I’ve been told that they have a curry broth that is amazing, but it’s off menu and only occasionally available. We settled for the spicy hot pot (plain broth with a large bag of hot chili oil poured on top) and a mushroom based broth, which, to be honest, was a bit bland. We also only let them pour about 3/4 of the spicy oil in, and it was still too piquant for my taste. There is a self serve bar to make dipping sauces, but they charge per person (not per bowl, it’s help yourself to as many as you want, but per person). We told them three of our party of six would want sauce, but then all went up one by one. I personally enjoy crushed garlic, chives, a whole bunch of sesame paste, sesame oil, and crushed peanuts, with a little bit of soy sauce and vinegar. Hotpot at home, I’ll throw an egg yolk in there (very Taiwanese) but they didn’t seem to have any. Ginny made an excellent discovery with a western red pepper sauce drowned in sesame paste.

The highlight of this experience is the noodle dance. We ordered the hand pulled noodles. A chef will come over with a tray of wide thick cut noodles, and then start wildly flinging them around and ribbon-dancing with the noodle. Miraculously, the noodle never touches the ground. I’ve been told that sometimes, the noodle-dancer will have a little music player clipped to his belt. Unfortunately, our noodle-dancer must have been the apprentice, because he was not equipped.
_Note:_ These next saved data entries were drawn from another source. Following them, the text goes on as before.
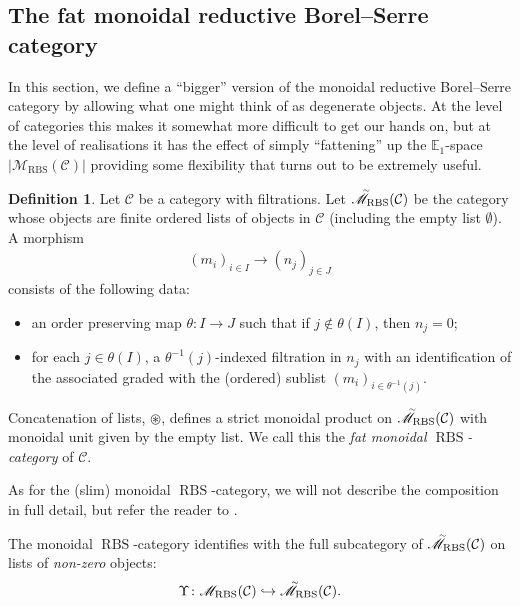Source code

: \documentclass[12pt, reqno]{amsart}
\theoremstyle{plain}
\theoremstyle{definition}
\newtheorem{definition}[theorem]{Definition}
\begin{document}
\subsection{The fat monoidal reductive Borel--Serre category}

In this section, we define a ``bigger'' version of the monoidal reductive Borel--Serre category by allowing what one might think of as degenerate objects. At the level of categories this makes it somewhat more difficult to get our hands on, but at the level of realisations it has the effect of simply ``fattening'' up the $\mathbb{E}_1$-space $|\mathscr{M}_{\operatorname{RBS}}(\mathcal{C})|$ providing some flexibility that turns out to be extremely useful.


\begin{definition}\label{monoidal category of filtrations and associated gradeds}
Let $\mathcal{C}$ be a category with filtrations. Let $\accentset{\sim}{\mathscr{M}}_{\operatorname{RBS}}(\mathcal{C})$ be the category whose objects are finite ordered lists of objects in $\mathcal{C}$ (including the empty list $\emptyset$). A morphism
\begin{align*}
(m_i)_{i\in I}\rightarrow (n_j)_{j\in J}
\end{align*}
consists of the following data:
\begin{itemize}
\item an order preserving map $\theta\colon I\rightarrow J$ such that if $j\notin \theta(I)$, then $n_j=0$;
\item for each $j\in \theta(I)$, a $\theta^{-1}(j)$-indexed filtration in $n_j$ with an identification of the associated graded with the (ordered) sublist $(m_i)_{i\in \theta^{-1}(j)}$.
\end{itemize}
Concatenation of lists, $\circledast$, defines a strict monoidal product on $\accentset{\sim}{\mathscr{M}}_{\operatorname{RBS}}(\mathcal{C})$ with monoidal unit given by the empty list. We call this the \textit{fat monoidal $\operatorname{RBS}$-category} of $\mathcal{C}$.
\end{definition}

As for the (slim) monoidal $\operatorname{RBS}$-category, we will not describe the composition in full detail, but refer the reader to \cite[Construction 7.14 and Definition 7.7]{ClausenOrsnesJansen}.

The monoidal $\operatorname{RBS}$-category identifies with the full subcategory of $\accentset{\sim}{\mathscr{M}}_{\operatorname{RBS}}(\mathcal{C})$ on lists of \textit{non-zero} objects:
\begin{align*}
\Upsilon \colon \mathscr{M}_{\operatorname{RBS}}(\mathcal{C}) \hookrightarrow \accentset{\sim}{\mathscr{M}}_{\operatorname{RBS}}(\mathcal{C}).
\end{align*}
\end{document}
The out of town guests also got to experience a little bit of China via our table neighbors. Clearly, they had been dining and drinking for many long hours, as one guy was…just obliterated. The rest of his companions were respectably behaved, but this guy…well, he stood up in his booth and saw us, and then shouts “LAOWAI! Foreigners!” And proceeded to shout “Hello!” “Beautiful Girl!” and “I LOVE YOU” over and over in succesion. Funnily enough, hello and beautiful girl were directed to the ladies, but the ‘I love you’ was very clearly directed at Bambi. He and Bambi proceeded to have a short, inebriated-on-one-end conversation, and he wanted to toast us all with baijiu. Despite this conversation being entirely conducted in Mandarin, he still turned to his friends, to ask, “Hey, how do I say ‘baijiu’ in English?” and when Bambi was like, nope, we know what that is, he was just utterly flabbergasted and surprised that he could understand Chinese.
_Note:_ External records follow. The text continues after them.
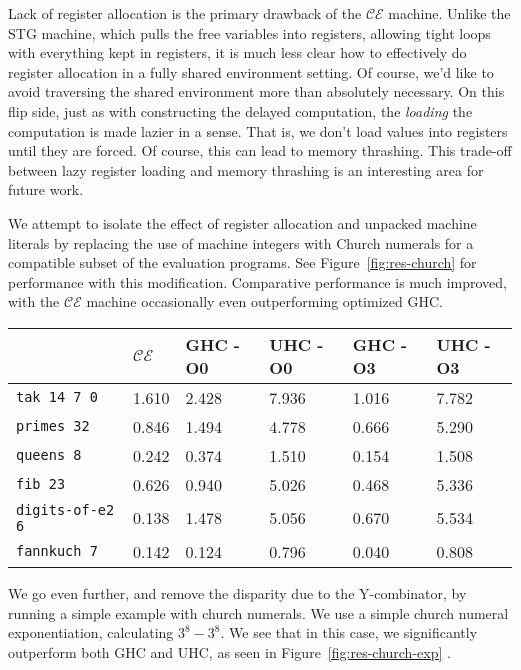 Lack of register allocation is the primary drawback of the $\mathcal{CE}$
machine. Unlike the STG machine, which pulls the free variables into registers,
allowing tight loops with everything kept in registers, it is much less clear
how to effectively do register allocation in a fully shared environment setting.
Of course, we'd like to avoid traversing the shared environment more than
absolutely necessary. On this flip side, just as with constructing the delayed
computation, the \emph{loading} the computation is made lazier in a sense. That
is, we don't load values into registers until they are forced. Of course, this
can lead to memory thrashing. This trade-off between lazy register loading and 
memory thrashing is an interesting area for future work.

We attempt to isolate the effect of register allocation and unpacked machine
literals by replacing the use of machine integers with Church numerals for a
compatible subset of the evaluation programs. See Figure~\ref{fig:res-church}
for performance with this modification. Comparative performance is much
improved, with the $\mathcal{CE}$ machine occasionally even outperforming
optimized GHC.

\begin{figure*}
\centering
\begin{tabularx}{\textwidth}{l | X | X | X | X | X}
& $\mathcal{CE}$ & GHC -O0 & UHC -O0 & GHC -O3 & UHC -O3 \\
\hline
\texttt{tak 14 7 0} & 1.610 & 2.428 & 7.936 & 1.016 & 7.782 \\
\texttt{primes 32} & 0.846 & 1.494 & 4.778 & 0.666 & 5.290 \\
\texttt{queens 8} & 0.242 & 0.374 & 1.510 & 0.154 & 1.508 \\
\texttt{fib 23} & 0.626 & 0.940 & 5.026 & 0.468 & 5.336 \\
\texttt{digits-of-e2 6} & 0.138 & 1.478 & 5.056 & 0.670 & 5.534 \\
\texttt{fannkuch 7} & 0.142 & 0.124 & 0.796 & 0.040 & 0.808 \\
\end{tabularx}
\caption{Church Numeral Benchmark Results. Measurement is wall clock time, 
units are seconds. Times averaged over 5 runs.}
\label{fig:res-church}
\end{figure*}

We go even further, and remove the disparity due to the Y-combinator, by
running a simple example with church numerals. We use a simple church
numeral exponentiation, calculating $3^8 - 3^8$. We see that in this case, we
significantly outperform both GHC and UHC, as seen in
Figure~\ref{fig:res-church-exp} .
To reiterate, entire conversation in Mandarin, then surprise about understanding one vocabulary word in Mandarin. I’d like to blame it on his intoxication, but seeing as how we’ve all had this exact sort of conversation with an entirely sober Chinese person, I can’t.

…And then, two days later, another friend with an out of town visitor invited me to hotpot, this time, to the Baijiazhuang  location. Obviously, I could not turn down the opportunity to stuff my face with more deliciousness. What really makes the meal is the sesame sauce. I ate pretty much an entire bowl of just sauce in the dipping of all of the tasty items from the hotpot. A new item, which I had never heard of before, is some sort of shrimp paste in a bag. A waitress comes over and pours it out like piping from a pastry bag. It puffs up in the soup, and is served with its own tasty soy sauce based sauce.  Also a very satisfying dinner, and when it started raining, the restaurant offered all the departing patrons free plastic ponchos. A+, Hai Di Lao, A+. I’m impressed.